■ Instructions for the task ■
Skip every picture while you write out the records below, from the first line through the one that contains "Finalmente retorna un", both ends kept.

■ Task material ■
----------

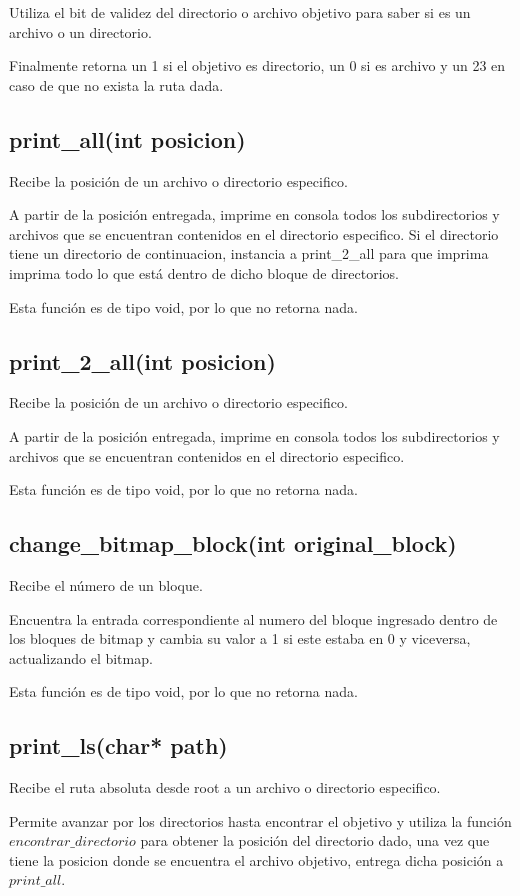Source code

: \documentclass[12pt]{article}
\begin{document}
Utiliza el bit de validez del directorio o archivo objetivo para saber si es un archivo o un directorio.

Finalmente retorna un 1 si el objetivo es directorio, un 0 si es archivo y un 23 en caso de que no exista la ruta dada.

\subsection{print\_all(int posicion)}
Recibe la posición de un archivo o directorio especifico.

A partir de la posición entregada, imprime en consola todos los subdirectorios y archivos que se encuentran contenidos en el directorio especifico. Si el directorio tiene un directorio de continuacion, instancia a print\_2\_all para que imprima imprima todo lo que está dentro de dicho bloque de directorios.

Esta función es de tipo void, por lo que no retorna nada.

\subsection{print\_2\_all(int posicion)}
Recibe la posición de un archivo o directorio especifico.

A partir de la posición entregada, imprime en consola todos los subdirectorios y archivos que se encuentran contenidos en el directorio especifico.

Esta función es de tipo void, por lo que no retorna nada.

\subsection{change\_bitmap\_block(int original\_block)}
Recibe el número de un bloque.

Encuentra la entrada correspondiente al numero del bloque ingresado dentro de los bloques de bitmap y cambia su valor a 1 si este estaba en 0 y viceversa, actualizando el bitmap.

Esta función es de tipo void, por lo que no retorna nada.

\subsection{print\_ls(char* path)}
Recibe el ruta absoluta desde root a un archivo o directorio especifico.

Permite avanzar por los directorios hasta encontrar el objetivo y utiliza la función $encontrar\_directorio$ para obtener la posición del directorio dado, una vez que tiene la posicion donde se encuentra el archivo objetivo, entrega dicha posición a $print\_all$.
\end{document}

----------

■ Exercise response ■
Source code

: \documentclass[12pt]{article}
\begin{document}
Utiliza el bit de validez del directorio o archivo objetivo para saber si es un archivo o un directorio.

Finalmente retorna un 1 si el objetivo es directorio, un 0 si es archivo y un 23 en caso de que no exista la ruta dada.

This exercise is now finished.